Padahal, aku nyaris tidak pernah menemukan perempuan itu menuntut hal aneh pada ayah. Aku nyaris menemukan perempuan itu sempurna, dibanding dengan ibu tiriku. Ia tidak pernah marah, memaki atau mengumpatku. Bahkan, saat aku bawel merengek-rengek kepada ayah untuk dibelikan boneka dan ayah tak peduli, paginya --sepulang dari pasar-- perempuan itu sudah menenteng boneka barbie.
"Rawatlah baik-baik seperti non merawat diri sendiri!" kata perempuan itu lembut.
Aku menerimanya dengan riang, lalu berlari ke kamar. Tak mengucapkan terima kasih. Tak mengumbar senyum manis. Aku sepertinya tak perlu berterima kasih, apalagi memanggilnya ibu. Karena, tatkala aku dapat bicara, ayah telah mengenalkanku jika perempuan itu pembantu di rumah kami!
Sampai aku masuk sekolah Taman kanak-kanan, ia tak saja memandikanku sebelum aku berangkat sekolah tapi menyuapiku, mengantarku bahkan menungguku pulang. Saat aku lulus SD lalu melanjutkan ke Sekolah Menengah Pertama hingga Sekolah Menengah Atas, perempuan itu tak lagi banyak menaruh perhatian padaku karena aku sudah memiliki adik amnis. Adik perempuan yang delapan belas tahun kemudian -saat aku kuliah- baru aku ketahui, ternyata adik tiriku!
DUA puluh dua tahun lalu, ayah menikahi perempuan itu. Saat aku sudah beranjak besar, pernah suatu hari aku bertanya kepada ayah tentang pentingnya sebongkah cinta dalam kehidupan rumah tangga. Karena ketika itu ada seseorang laki-laki yang melamarku, sedangkan aku tidak mencintainya. Ayah diam, seolah pernikahan itu takdir dari setiap manusia yang sudah beranjak dewasa.

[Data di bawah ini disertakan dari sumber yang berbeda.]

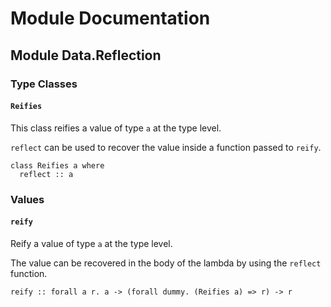 # Module Documentation

## Module Data.Reflection

### Type Classes

#### `Reifies`

This class reifies a value of type `a` at the type level.

`reflect` can be used to recover the value inside a function passed
to `reify`.

    class Reifies a where
      reflect :: a


### Values

#### `reify`

Reify a value of type `a` at the type level.

The value can be recovered in the body of the lambda by using the `reflect` function.

    reify :: forall a r. a -> (forall dummy. (Reifies a) => r) -> r



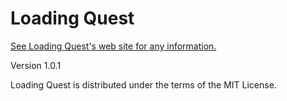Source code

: Loading Quest
=============

[See Loading Quest's web site for any information.](http://nicolas-van.github.io/loadingquest/)

Version 1.0.1

Loading Quest is distributed under the terms of the MIT License.

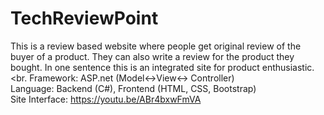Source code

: # TechReviewPoint
This is a review based website where people get original review of the buyer of a product. They can also write a review for the product they bought. In one sentence this is an integrated site for product enthusiastic.<br.
Framework: ASP.net (Model<->View<-> Controller)<br>
Language: Backend (C#), Frontend (HTML, CSS, Bootstrap) <br>
Site Interface: https://youtu.be/ABr4bxwFmVA
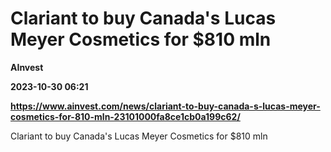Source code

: # Clariant to buy Canada's Lucas Meyer Cosmetics for $810 mln
**AInvest**

**2023-10-30 06:21**

**https://www.ainvest.com/news/clariant-to-buy-canada-s-lucas-meyer-cosmetics-for-810-mln-23101000fa8ce1cb0a199c62/**

Clariant to buy Canada's Lucas Meyer Cosmetics for $810 mln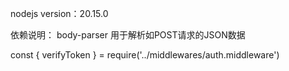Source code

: nodejs version：20.15.0

依赖说明：
body-parser 用于解析如POST请求的JSON数据


const {
  verifyToken
} = require('../middlewares/auth.middleware')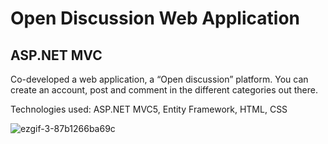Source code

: # Open Discussion Web Application
## ASP.NET MVC 

Co-developed a web application, a “Open discussion” platform. You can create an account, post and comment in the different categories out there. 

Technologies used: ASP.NET MVC5, Entity Framework, HTML, CSS

![ezgif-3-87b1266ba69c](https://user-images.githubusercontent.com/56735903/110000157-a887e780-7d1b-11eb-9ac7-b0fb15b012fa.gif)
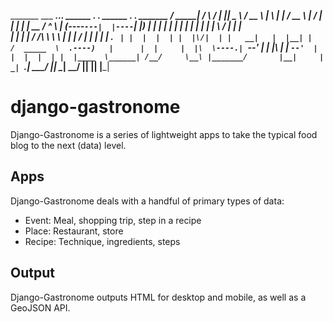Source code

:   _______      ___           _______.___________..______        ______   .__   __.   ______   .___  ___.  _______ 
 /  _____|    /   \         /       |           ||   _  \      /  __  \  |  \ |  |  /  __  \  |   \/   | |   ____|
|  |  __     /  ^  \       |   (----`---|  |----`|  |_)  |    |  |  |  | |   \|  | |  |  |  | |  \  /  | |  |__   
|  | |_ |   /  /_\  \       \   \       |  |     |      /     |  |  |  | |  . `  | |  |  |  | |  |\/|  | |   __|  
|  |__| |  /  _____  \  .----)   |      |  |     |  |\  \----.|  `--'  | |  |\   | |  `--'  | |  |  |  | |  |____ 
 \______| /__/     \__\ |_______/       |__|     | _| `._____| \______/  |__| \__|  \______/  |__|  |__| |_______|                                                                                                                  
# django-gastronome

Django-Gastronome is a series of lightweight apps to take the typical food blog to the next (data) level.

## Apps
Django-Gastronome deals with a handful of primary types of data:
* Event: Meal, shopping trip, step in a recipe
* Place: Restaurant, store
* Recipe: Technique, ingredients, steps

## Output
Django-Gastronome outputs HTML for desktop and mobile, as well as a GeoJSON API.

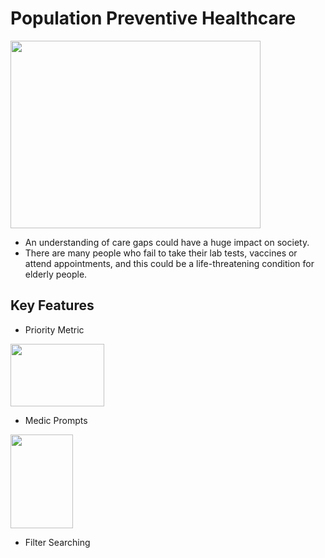 # Population Preventive Healthcare

<img src="https://www.cureatr.com/hubfs/Bridging%20Care%20Gaps%20With%20Clinical%20Pharmacists.jpeg" width="400" height="300">

- An understanding of care gaps could have a huge impact on society.
- There are many people who fail to take their lab tests, vaccines or attend appointments, and this could be a life-threatening condition for elderly people.

## Key Features

- Priority Metric

<img src="https://encrypted-tbn0.gstatic.com/images?q=tbn:ANd9GcSQJjTKtSFypbulMtb3D66Q4L6HEwDmGpKUtg&usqp=CAU" width="150" height="100">

- Medic Prompts

<img src = "https://img.freepik.com/free-vector/chatbot-artificial-intelligence-abstract-concept-illustration_335657-3723.jpg?w=2000" width = "100" height = "150">

- Filter Searching

     

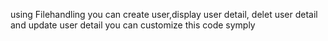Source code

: using Filehandling you can create user,display user detail, delet user detail and update user detail you can customize this code symply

Akhirnya aku menebak-nebak jika di balik pernikahan ayah, ada rahasia yang terselimuti kabut tebal. Seiring bertambahnya umurku, apalagi ketika itu aku sudah memiliki kekasih, pemuda tampan yang memiliki sebuah keluarga besar yang cukup perhatian padaku. Aku tahu, mengapa pihak keluarga ayah tak pernah mampir ke rumah kami dan tak pernah menginjakkan kaki di beranda rumah kami.

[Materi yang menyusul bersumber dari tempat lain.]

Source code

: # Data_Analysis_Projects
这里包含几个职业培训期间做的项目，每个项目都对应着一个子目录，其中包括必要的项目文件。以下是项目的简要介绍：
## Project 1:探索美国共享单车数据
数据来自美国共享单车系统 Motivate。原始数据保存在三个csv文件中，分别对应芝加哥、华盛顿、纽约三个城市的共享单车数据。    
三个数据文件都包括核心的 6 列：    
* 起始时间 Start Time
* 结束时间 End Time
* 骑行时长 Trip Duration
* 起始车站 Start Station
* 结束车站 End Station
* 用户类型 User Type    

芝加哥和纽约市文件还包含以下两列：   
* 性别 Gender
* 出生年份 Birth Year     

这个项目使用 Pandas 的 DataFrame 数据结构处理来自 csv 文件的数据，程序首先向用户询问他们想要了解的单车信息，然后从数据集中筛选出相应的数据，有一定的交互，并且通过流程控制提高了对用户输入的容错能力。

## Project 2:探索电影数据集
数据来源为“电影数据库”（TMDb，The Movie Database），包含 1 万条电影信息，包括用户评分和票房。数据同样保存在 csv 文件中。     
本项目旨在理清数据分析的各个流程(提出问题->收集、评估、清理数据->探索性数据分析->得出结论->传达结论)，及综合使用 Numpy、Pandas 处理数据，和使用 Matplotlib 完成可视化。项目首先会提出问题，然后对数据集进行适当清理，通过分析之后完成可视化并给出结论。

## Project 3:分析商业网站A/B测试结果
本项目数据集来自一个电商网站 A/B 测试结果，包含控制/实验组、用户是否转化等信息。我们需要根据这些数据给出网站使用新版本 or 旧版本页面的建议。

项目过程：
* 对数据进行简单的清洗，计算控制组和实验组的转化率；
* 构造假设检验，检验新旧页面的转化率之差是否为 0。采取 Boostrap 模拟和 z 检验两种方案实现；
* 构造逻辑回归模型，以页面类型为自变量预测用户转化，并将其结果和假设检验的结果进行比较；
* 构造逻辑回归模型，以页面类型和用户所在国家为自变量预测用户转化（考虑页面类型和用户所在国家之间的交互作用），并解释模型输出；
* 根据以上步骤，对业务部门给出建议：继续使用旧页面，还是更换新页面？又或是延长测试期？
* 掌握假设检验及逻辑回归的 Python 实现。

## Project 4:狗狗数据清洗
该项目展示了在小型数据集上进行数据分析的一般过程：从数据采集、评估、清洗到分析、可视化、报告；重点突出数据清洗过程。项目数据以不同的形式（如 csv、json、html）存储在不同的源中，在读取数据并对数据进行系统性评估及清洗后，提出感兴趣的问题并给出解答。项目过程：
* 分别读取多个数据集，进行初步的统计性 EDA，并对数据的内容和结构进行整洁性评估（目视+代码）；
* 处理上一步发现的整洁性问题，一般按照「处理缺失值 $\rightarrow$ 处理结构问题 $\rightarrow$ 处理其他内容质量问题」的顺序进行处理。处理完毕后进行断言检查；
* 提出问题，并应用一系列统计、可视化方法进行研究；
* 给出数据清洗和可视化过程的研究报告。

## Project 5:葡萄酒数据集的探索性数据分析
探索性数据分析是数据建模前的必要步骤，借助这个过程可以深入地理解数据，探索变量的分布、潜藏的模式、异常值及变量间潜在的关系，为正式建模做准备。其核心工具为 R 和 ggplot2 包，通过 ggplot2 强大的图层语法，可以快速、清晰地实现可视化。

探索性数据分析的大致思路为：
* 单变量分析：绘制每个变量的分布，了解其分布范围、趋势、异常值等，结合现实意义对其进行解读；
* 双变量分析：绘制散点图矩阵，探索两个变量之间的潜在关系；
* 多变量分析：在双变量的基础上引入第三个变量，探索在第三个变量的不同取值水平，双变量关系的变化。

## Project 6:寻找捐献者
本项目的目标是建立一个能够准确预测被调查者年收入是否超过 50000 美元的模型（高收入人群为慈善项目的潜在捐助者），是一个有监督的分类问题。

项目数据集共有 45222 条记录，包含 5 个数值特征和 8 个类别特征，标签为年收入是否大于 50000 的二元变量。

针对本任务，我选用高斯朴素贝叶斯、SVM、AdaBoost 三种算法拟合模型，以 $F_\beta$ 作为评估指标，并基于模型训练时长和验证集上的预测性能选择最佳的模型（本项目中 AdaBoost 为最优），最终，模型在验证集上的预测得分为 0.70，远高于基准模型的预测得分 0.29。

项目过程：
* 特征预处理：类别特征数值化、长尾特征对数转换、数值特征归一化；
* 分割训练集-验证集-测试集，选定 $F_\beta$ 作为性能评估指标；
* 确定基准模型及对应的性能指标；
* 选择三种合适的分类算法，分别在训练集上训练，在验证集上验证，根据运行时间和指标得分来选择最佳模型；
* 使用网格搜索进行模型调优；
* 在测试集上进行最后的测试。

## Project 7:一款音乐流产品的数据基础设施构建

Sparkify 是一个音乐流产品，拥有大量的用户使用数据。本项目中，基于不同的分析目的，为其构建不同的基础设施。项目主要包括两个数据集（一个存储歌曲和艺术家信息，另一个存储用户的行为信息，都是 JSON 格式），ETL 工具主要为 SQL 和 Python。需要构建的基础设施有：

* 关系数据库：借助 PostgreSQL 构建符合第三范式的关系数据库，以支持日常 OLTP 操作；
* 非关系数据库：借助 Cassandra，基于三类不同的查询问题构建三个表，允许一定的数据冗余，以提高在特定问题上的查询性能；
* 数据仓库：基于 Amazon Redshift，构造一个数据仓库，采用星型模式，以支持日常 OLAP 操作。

Ingin, aku menanyakan perihal itu pada perempuan yang dikenalkan ayah sebagai pembantu di rumah kami. Tetapi, aku selalu tak berani mengungkap masa lalu ayah, hingga kesempatan itu tidak pernah ada lagi setelah aku kuliah dan tinggal di kota. Padahal, aku lahir dari rahimnya.
Ayah memang sengaja membuat jarak antara aku dengan ibu. Sejak kecil, aku seringkali diungsikan ke rumah nenek, tidur di bawah ketiak nenek, nyaris berbantal kasak-kusuk kisah tentang ibu yang tak ada baiknya. Nenek bercerita jika perempuan yang jadi ibuku itu berasal dari keluaga miskin pantas menjadi pembantu di rumah kami. Padahal aku, entah kenapa seperti menemukan kedamaian saat ibu mengantarku pergi sekolah bahkan menunggu saat aku pulang, digandeng dengan lembut melintasi taman kecil di kotaku.

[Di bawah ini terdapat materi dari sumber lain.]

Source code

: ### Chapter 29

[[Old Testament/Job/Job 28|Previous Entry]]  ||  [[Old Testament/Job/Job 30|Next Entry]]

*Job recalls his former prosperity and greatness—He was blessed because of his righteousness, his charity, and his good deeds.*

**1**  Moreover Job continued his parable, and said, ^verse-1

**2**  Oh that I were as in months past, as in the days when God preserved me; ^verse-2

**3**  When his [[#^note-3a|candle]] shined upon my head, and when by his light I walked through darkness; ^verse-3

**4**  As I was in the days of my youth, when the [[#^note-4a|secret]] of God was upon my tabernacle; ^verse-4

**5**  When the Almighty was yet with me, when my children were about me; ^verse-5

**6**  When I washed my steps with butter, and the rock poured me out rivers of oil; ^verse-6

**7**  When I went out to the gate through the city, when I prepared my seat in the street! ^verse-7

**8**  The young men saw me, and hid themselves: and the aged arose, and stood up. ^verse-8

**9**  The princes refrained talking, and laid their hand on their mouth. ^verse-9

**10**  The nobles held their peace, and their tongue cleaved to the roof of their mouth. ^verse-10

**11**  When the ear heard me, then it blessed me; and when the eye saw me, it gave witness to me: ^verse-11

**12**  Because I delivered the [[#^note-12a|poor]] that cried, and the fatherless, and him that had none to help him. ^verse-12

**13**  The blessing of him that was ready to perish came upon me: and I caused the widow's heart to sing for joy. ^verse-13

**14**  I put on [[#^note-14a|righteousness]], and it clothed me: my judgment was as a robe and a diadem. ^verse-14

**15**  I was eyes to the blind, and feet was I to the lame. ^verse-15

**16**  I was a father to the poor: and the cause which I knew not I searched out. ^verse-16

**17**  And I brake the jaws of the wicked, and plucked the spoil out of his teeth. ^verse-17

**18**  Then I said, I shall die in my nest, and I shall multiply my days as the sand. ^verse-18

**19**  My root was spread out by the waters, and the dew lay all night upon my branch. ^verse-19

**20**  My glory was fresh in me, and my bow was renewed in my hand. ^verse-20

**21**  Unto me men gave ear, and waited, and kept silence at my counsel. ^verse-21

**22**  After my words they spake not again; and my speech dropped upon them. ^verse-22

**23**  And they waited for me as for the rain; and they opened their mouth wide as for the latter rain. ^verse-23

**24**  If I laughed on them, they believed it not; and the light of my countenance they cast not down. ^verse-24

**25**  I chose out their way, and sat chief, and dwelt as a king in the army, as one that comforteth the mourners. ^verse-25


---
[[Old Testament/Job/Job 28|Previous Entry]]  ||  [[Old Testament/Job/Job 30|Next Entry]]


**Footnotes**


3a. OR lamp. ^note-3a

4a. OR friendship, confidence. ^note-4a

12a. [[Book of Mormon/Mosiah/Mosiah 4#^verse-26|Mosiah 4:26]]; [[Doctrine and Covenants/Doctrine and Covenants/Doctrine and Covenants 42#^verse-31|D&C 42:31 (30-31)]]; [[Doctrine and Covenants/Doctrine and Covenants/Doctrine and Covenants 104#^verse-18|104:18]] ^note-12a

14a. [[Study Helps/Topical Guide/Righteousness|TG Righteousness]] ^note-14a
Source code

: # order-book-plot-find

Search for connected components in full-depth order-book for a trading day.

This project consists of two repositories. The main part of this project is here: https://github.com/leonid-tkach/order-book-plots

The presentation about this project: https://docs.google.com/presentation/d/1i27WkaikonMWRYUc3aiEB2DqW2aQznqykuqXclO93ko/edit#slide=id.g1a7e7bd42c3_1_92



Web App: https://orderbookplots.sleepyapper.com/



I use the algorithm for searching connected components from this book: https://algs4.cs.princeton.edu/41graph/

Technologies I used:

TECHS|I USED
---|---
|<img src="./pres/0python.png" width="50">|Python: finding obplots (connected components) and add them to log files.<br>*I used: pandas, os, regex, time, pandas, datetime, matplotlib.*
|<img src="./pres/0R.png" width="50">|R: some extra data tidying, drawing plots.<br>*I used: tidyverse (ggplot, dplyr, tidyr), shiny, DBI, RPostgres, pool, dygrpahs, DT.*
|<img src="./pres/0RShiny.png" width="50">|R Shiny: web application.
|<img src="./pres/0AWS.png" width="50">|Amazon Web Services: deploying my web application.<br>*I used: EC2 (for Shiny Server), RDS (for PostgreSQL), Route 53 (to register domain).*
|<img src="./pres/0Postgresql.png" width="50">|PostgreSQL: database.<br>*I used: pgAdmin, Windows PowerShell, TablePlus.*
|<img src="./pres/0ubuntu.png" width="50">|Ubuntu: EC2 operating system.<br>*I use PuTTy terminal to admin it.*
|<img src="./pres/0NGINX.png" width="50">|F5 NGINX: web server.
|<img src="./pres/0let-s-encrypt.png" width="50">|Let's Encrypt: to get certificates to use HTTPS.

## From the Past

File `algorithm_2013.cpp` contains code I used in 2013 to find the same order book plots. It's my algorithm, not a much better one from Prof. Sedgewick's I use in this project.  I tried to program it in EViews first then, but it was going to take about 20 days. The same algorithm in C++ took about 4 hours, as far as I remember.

Tapi itu tak berlangsung lama. Saat aku kelas tiga SD, aku nyaris tak menemukan kesejukan di mata perempuan itu lagi. Aku pergi, dan pulang sekolah sendiri. Ibu tak lebih seorang pembantu di rumah kami, dan ayah tidak ubahnya seorang tamu. Tetapi, aku sering mendengar pertengkaran di tengah malam buta. Kadang aku mendengar tangan ayah mampir ke tubuh ibu. Tangis menderai. Kutahu cukup sakit, saat ibu dipukul ayah. Kadang membuatku menangis. Peristiwa itu, hampir aku jumpai setiap hari hingga aku tak lagi mendengar, karena kuliah ke kota.
TAK kuat, dengan cacian dan makian dari famili ayah yang memang sejak mula pernikahan dulu tak merestui, ayah akhirnya menceraikan ibu. Anehnya ibu tak mau pergi dari rumah, dan memilih jadi pembantu di rumah kami. Ayah, lalu menikah lagi dengan perempuan lain. Aku masih kecil, tatkala perceraian ibuku itu tiba-tiba membuat ibu berubah menjadi pembantu di rumah kami.
Apa sebenarnya salah ibu?
Aku tak tahu. Tapi, sebulan lalu aku pulang ke rumah. Ayah menelponku dan memintaku untuk segera pulang.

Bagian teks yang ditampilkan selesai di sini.